AD FS Step-by-Step Guide

Applies To: Windows Server 2008

Active Directory® Federation Services (AD FS) is a server role that you can install in the Windows Server® 2008 operating system. You can use the AD FS server role to create a highly extensible, Internet-scalable, and secure identity access solution that can operate across multiple platforms, including both Microsoft® Windows® and non-Windows environments.

For additional information about AD FS, see Active Directory Federation Services Overview. For more information about what features are new to AD FS in Windows Server 2008, see What's New in AD FS in Windows Server 2008.

About this guide

This guide provides instructions for setting up AD FS in a small test lab with computers running the Windows Server 2008 operating system. It explains how to install and test a single claims-aware application.

You can use the code in this guide to create a sample claims-aware application. No additional downloads are required. The instructions in this guide take approximately two hours to complete.

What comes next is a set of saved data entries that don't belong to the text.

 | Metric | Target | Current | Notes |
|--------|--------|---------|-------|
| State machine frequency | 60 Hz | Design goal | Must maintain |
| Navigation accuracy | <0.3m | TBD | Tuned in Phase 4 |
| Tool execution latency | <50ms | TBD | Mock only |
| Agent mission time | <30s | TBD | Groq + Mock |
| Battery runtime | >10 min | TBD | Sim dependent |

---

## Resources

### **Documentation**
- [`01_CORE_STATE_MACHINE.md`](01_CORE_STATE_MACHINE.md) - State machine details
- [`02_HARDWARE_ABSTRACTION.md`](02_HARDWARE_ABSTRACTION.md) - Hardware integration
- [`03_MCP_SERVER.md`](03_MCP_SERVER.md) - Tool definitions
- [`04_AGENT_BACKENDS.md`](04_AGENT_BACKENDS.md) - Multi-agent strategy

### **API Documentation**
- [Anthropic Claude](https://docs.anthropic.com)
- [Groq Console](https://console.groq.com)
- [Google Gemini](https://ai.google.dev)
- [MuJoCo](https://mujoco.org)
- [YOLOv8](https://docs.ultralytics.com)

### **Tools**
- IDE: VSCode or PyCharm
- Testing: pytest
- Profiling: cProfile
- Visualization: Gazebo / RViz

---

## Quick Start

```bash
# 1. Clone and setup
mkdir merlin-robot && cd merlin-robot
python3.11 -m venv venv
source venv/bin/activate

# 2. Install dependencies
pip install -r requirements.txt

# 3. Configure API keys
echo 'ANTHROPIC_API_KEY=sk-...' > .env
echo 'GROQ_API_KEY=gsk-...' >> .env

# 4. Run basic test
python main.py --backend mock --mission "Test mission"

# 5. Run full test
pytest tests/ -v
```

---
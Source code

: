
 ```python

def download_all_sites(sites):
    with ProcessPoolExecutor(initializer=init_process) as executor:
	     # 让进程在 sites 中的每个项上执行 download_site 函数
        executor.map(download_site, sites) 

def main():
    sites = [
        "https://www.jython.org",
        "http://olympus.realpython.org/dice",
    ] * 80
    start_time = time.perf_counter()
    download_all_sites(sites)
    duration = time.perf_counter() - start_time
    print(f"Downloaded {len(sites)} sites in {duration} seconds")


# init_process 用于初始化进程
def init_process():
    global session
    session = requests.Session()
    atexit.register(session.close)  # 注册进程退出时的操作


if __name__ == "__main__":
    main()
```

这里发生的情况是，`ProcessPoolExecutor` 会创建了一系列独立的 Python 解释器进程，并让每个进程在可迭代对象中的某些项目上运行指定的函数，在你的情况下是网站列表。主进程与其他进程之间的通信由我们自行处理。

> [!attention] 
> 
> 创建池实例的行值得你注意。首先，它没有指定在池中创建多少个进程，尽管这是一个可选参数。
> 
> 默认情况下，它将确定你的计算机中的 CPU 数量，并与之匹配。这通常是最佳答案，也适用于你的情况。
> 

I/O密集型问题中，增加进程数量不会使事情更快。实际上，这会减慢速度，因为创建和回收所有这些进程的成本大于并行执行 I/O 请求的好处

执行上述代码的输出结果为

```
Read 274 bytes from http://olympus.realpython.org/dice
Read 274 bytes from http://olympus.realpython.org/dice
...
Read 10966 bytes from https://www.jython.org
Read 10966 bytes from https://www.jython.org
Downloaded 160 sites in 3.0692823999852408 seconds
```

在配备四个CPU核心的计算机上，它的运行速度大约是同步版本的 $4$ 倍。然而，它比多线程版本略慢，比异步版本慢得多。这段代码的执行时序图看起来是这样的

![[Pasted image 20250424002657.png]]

You can use the test lab environment to evaluate the AD FS technology and assess how it might be deployed in your organization. As you complete the steps in this guide, you will be able to:

  • Set up four computers (one client, one AD FS-enabled Web server, and two federation servers) to participate in AD FS federation between two fictitious companies (A. Datum Corporation and Trey Research).

  • Create two forests to be used as designated account stores for federated users. Each forest will represent one fictional company.

  • Use AD FS to set up a federated trust relationship between both companies.

  • Use AD FS to create, populate, and map claims.

  • Provide federated access for users in one company to access a claims-aware application that is located at the other company.

To maximize your chances of successfully completing the objectives of this guide it is important that you do all of the following:

  • Follow the steps in this guide in order.

  • Use the precise IP addresses that are specified.

  • Use the exact computer, user, group, company, claim, and domain names that are specified.

  • If you are unsuccessful at using virtualization software, attempt to use four separate computers that are connected to a private network.

Important

Any modifications to these configuration details might affect or limit your chances of successfully setting up this lab on the first try.

Note

Microsoft has successfully tested this guide using Microsoft Virtual Server 2005 R2 software.

What this guide does not provide

This guide does not provide the following:

  • Instructions for installing and configuring Windows NT® token-based applications, such as Windows® SharePoint® Services or Microsoft Office SharePoint Portal Server 2003, for use with AD FS.

  • Instructions for configuring Microsoft Office SharePoint Server 2007 as a claims-aware application.

Note

For instructions for configuring Office SharePoint Server 2007 as a claims-aware application for use with AD FS, see Configure Web SSO authentication by using ADFS (Office SharePoint Server) (https://go.microsoft.com/fwlink/?LinkId=84805)

  • Guidance for setting up and configuring AD FS in a production environment.

    For information about how to deploy or manage AD FS, look for AD FS planning, deployment, and operations content at Active Directory Federation Services (https://go.microsoft.com/fwlink/?LinkId=69592).

  • Instructions for setting up and configuring Microsoft Certificate Services for use with AD FS.

    For information about setting up and configuring Microsoft Certificate Services, see Public Key Infrastructure for Windows Server 2003 (https://go.microsoft.com/fwlink/?LinkId=19936).

  • Instructions for setting up and configuring a federation server proxy.

Note

The federation server includes the functionality of the federation server proxy role. For example, the federation server can perform client authentication, home realm discovery, and sign-out.

Requirements

To complete the steps in this guide, you must configure four test computers with the following operating systems:

  • Windows Server 2008 Enterprise or Windows Server 2008 Datacenter for federation servers

  • Windows Server 2008 Standard, Windows Server 2008 Enterprise, or Windows Server 2008 Datacenter for the AD FS–enabled Web server

  • Windows XP or Windows Vista™, for the AD FS client computer.